As long as the Criminal Code limits agents' use to six months and there are no six-month offences, there's no good way through that.
The only possibility is having separate provincial regimes, but that doesn't work for a few reasons. First of all, as a law society, we believe in independence of the legal professions, and we think it would be wrong for the province, which is the prosecution arm, to also be the decision-maker on the scope of practice for the defence.
I used to think that our focus on independence of the bar didn't matter all that much, because we have a great, free and democratic society. As we look around, I think we should take greater concern about the frailties of our democratic freedoms and I think we should continue to focus on the independence of the legal professions from the state.

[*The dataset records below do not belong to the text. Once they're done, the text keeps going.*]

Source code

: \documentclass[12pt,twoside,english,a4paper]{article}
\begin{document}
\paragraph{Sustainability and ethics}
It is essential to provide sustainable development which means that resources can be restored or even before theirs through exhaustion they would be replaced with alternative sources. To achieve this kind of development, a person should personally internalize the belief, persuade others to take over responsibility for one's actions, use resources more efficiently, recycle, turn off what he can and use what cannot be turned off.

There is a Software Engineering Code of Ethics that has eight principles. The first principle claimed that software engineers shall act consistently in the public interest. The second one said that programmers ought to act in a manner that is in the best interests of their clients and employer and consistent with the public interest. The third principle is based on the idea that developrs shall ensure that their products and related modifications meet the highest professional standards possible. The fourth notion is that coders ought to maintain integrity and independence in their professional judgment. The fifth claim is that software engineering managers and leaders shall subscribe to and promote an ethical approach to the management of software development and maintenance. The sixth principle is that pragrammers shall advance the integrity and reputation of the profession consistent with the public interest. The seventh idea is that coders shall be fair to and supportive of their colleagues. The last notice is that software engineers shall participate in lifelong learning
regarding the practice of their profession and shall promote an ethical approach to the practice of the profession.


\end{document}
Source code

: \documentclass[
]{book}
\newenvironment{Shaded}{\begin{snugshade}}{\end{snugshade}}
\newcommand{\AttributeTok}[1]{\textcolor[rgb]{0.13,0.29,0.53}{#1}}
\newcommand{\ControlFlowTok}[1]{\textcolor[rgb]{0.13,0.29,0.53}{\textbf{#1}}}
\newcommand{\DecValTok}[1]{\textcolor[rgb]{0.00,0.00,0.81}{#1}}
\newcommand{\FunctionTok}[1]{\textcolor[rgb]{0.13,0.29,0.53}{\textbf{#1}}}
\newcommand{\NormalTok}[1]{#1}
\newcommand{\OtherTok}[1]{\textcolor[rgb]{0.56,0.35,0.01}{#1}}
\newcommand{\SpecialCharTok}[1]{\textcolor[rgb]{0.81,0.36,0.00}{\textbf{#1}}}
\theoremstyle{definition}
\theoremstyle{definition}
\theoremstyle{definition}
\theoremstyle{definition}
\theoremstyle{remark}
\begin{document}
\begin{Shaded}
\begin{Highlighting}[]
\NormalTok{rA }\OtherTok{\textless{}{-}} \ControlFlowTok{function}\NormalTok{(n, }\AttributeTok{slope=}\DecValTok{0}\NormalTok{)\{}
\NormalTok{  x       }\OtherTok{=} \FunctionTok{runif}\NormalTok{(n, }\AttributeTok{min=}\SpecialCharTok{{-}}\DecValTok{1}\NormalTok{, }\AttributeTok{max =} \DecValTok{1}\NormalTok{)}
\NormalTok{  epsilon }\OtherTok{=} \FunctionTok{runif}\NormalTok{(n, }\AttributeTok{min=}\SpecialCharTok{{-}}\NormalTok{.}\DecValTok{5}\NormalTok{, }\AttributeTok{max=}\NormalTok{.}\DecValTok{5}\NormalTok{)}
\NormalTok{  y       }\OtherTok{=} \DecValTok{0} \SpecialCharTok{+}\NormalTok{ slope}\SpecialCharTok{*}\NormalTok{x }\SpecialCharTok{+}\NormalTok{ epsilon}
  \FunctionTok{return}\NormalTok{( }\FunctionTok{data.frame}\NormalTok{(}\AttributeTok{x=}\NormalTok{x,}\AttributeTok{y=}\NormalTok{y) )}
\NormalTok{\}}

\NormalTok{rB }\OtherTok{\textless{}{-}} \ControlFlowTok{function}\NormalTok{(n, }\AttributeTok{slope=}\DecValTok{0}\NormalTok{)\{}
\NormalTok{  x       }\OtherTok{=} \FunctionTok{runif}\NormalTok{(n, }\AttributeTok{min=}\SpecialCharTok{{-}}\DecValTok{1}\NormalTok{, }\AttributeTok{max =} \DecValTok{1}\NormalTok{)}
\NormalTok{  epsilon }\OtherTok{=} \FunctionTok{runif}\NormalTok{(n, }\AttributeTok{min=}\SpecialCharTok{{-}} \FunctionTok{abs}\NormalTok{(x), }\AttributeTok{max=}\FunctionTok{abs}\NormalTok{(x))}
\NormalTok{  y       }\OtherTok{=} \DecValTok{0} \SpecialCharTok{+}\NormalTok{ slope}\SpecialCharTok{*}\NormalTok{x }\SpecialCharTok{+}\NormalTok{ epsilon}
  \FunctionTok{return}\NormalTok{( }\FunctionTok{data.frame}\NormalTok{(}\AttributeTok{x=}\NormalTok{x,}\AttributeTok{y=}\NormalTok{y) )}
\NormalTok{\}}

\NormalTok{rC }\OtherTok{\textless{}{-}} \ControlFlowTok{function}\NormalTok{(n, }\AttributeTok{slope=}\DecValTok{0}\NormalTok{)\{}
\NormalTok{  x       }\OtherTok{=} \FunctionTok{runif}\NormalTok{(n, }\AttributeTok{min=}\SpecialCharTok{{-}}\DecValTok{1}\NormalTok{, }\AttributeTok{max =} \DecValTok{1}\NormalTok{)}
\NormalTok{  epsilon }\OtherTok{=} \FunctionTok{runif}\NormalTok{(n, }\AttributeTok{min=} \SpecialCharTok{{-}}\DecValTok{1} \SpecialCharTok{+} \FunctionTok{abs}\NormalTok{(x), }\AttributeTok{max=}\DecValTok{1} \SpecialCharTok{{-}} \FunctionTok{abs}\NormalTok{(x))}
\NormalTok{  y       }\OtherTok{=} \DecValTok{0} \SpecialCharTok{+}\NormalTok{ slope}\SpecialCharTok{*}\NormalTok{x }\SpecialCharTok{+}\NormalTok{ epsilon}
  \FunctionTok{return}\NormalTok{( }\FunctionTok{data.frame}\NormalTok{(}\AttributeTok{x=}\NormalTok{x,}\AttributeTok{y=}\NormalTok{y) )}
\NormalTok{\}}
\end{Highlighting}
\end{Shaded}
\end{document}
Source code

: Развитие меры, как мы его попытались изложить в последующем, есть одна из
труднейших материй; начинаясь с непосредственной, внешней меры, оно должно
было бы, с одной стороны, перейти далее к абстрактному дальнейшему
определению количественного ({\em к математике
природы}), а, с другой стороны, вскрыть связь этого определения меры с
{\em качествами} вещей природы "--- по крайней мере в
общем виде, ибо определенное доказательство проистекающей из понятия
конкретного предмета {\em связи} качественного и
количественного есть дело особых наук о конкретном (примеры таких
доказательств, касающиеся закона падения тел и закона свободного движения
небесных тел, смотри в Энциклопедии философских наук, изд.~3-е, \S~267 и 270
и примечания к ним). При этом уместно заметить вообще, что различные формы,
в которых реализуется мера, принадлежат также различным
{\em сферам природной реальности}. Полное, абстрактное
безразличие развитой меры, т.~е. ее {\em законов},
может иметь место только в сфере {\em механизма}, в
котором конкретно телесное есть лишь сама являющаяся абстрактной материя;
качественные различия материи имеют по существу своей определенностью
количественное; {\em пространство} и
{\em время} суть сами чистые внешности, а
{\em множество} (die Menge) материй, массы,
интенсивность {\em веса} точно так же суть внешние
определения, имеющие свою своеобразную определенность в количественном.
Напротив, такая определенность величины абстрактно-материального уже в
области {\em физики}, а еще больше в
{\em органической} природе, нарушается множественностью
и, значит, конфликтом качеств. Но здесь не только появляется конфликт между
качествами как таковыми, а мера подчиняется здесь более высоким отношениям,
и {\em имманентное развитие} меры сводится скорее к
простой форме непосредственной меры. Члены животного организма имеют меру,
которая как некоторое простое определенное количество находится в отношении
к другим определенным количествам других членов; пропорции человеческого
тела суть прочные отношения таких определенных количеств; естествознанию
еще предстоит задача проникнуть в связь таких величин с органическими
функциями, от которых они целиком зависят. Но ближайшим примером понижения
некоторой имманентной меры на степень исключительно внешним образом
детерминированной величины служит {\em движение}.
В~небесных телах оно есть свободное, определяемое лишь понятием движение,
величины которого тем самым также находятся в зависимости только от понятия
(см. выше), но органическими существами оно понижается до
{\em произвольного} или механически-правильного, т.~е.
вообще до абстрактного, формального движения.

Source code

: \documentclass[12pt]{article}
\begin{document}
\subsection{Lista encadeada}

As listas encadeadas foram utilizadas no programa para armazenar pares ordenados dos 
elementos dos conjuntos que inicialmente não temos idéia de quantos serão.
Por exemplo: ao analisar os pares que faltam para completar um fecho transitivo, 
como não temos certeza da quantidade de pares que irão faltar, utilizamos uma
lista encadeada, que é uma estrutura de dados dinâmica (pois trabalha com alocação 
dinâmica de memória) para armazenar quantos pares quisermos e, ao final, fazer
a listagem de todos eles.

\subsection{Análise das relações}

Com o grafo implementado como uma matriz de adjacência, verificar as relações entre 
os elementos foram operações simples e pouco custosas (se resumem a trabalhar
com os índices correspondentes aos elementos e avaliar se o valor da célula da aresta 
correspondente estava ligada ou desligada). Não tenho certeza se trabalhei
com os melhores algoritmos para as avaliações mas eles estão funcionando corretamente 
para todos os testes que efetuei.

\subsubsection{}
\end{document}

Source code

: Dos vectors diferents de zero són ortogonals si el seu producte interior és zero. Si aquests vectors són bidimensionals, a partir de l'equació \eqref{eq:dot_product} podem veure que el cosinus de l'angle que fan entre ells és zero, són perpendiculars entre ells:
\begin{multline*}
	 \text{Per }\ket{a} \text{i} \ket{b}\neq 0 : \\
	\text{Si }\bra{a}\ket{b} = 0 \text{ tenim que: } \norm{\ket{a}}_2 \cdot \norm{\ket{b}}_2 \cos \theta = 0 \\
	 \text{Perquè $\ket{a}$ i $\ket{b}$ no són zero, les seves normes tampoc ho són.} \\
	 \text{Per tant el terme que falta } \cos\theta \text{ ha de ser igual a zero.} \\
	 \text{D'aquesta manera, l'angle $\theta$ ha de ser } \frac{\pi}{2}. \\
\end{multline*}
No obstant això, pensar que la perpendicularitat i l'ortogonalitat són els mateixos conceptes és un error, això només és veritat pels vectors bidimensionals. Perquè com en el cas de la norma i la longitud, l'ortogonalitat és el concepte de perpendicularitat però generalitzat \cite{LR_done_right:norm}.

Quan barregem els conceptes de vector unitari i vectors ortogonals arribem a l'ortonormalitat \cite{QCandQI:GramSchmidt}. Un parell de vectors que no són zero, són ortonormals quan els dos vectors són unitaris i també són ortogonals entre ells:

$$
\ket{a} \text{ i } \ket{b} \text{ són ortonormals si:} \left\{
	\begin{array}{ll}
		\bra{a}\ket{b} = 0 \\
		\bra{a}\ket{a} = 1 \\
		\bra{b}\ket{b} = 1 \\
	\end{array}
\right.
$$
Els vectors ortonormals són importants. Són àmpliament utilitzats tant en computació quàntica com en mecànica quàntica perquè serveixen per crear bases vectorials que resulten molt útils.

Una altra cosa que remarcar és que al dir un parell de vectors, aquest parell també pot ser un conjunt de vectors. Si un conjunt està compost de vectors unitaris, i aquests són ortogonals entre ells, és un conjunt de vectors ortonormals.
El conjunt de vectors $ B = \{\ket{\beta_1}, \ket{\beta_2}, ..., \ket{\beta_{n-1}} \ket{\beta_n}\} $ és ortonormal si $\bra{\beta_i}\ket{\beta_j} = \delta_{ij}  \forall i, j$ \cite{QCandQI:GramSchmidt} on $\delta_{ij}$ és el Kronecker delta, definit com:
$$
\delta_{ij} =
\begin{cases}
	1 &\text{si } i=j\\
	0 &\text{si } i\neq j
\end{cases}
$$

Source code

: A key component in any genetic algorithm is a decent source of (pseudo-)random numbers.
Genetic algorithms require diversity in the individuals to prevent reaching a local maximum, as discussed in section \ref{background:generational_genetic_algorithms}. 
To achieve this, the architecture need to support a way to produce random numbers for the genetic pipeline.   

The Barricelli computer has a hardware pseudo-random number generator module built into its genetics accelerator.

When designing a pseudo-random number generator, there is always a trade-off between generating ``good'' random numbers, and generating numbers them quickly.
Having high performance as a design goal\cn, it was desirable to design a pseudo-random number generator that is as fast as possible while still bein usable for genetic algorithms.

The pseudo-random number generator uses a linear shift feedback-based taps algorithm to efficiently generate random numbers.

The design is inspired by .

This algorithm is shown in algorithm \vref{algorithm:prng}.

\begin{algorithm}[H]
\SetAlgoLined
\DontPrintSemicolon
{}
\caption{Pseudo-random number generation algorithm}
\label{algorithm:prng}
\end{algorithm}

It would be possible to have the law society address who should be able to practise in the two-years-less-a-day category if you kept only that category. The problem is that we have designed a licensing regime, a training regime, for licensed paralegals that is based on offences up to six months, so the provincial government would have to rethink whether you change the nature of licensing, whether you have to have specialist licensing, whether you have to change education.... A myriad of different things would be necessary if the risk to the person was two years less a day as opposed to six months.
There would be the difficulty, and it may not be a surmountable difficulty, of creating a new class of paralegals who could do that work, but the other question is, why would you? There's no problem that needs to be addressed. We have a good system that works for the six-month category.